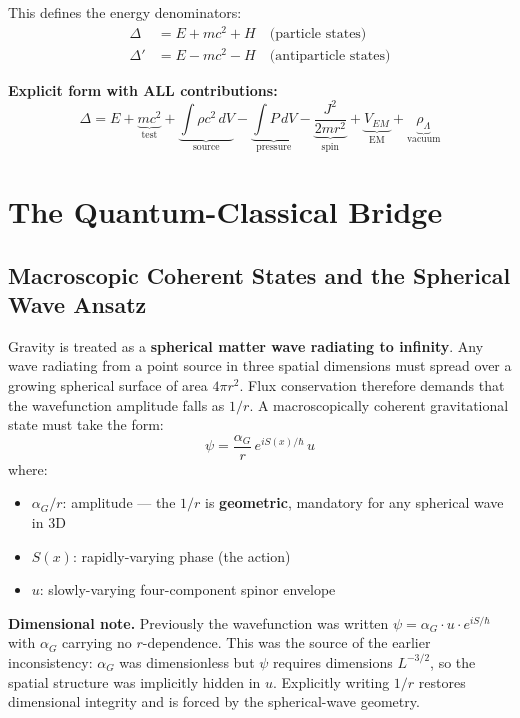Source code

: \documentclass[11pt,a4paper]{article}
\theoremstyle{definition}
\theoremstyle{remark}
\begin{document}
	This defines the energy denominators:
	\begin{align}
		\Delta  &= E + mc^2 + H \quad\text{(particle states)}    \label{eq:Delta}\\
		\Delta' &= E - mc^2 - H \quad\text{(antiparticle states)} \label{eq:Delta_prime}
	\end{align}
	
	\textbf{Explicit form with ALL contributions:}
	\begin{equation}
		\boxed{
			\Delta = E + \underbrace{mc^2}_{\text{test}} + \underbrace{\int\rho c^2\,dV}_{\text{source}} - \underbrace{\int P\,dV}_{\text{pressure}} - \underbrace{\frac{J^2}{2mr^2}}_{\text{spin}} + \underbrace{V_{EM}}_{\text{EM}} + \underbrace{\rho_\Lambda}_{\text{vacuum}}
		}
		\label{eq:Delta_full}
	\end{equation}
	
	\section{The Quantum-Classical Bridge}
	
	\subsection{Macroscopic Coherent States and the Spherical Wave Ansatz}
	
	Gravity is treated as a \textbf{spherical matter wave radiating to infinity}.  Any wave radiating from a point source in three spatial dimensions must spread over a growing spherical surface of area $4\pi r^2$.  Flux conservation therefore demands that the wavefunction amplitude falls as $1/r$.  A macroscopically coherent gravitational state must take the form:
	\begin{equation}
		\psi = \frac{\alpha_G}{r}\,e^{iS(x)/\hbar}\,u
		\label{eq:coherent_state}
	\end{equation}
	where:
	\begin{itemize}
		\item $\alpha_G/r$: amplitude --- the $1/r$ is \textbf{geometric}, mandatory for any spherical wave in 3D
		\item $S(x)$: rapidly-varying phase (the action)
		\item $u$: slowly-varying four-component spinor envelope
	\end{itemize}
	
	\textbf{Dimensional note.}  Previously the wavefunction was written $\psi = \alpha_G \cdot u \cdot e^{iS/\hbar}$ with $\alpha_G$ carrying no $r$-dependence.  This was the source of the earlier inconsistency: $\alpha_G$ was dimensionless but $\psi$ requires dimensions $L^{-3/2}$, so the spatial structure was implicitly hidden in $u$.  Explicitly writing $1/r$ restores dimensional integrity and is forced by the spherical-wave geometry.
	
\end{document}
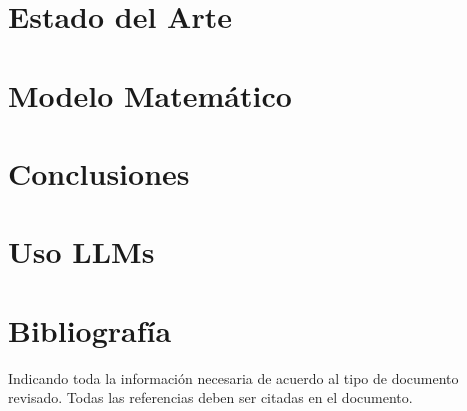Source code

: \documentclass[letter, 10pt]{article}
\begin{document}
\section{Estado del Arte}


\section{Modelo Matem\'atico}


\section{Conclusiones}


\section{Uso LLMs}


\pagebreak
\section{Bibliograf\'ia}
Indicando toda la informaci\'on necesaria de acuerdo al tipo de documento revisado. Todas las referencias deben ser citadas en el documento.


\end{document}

# # # # # # #

WORK ITEM:
In the entries above, find lines with "theoremstyle" and copy each.

EXPECTED OUTPUT:
\theoremstyle{definition}
\theoremstyle{remark}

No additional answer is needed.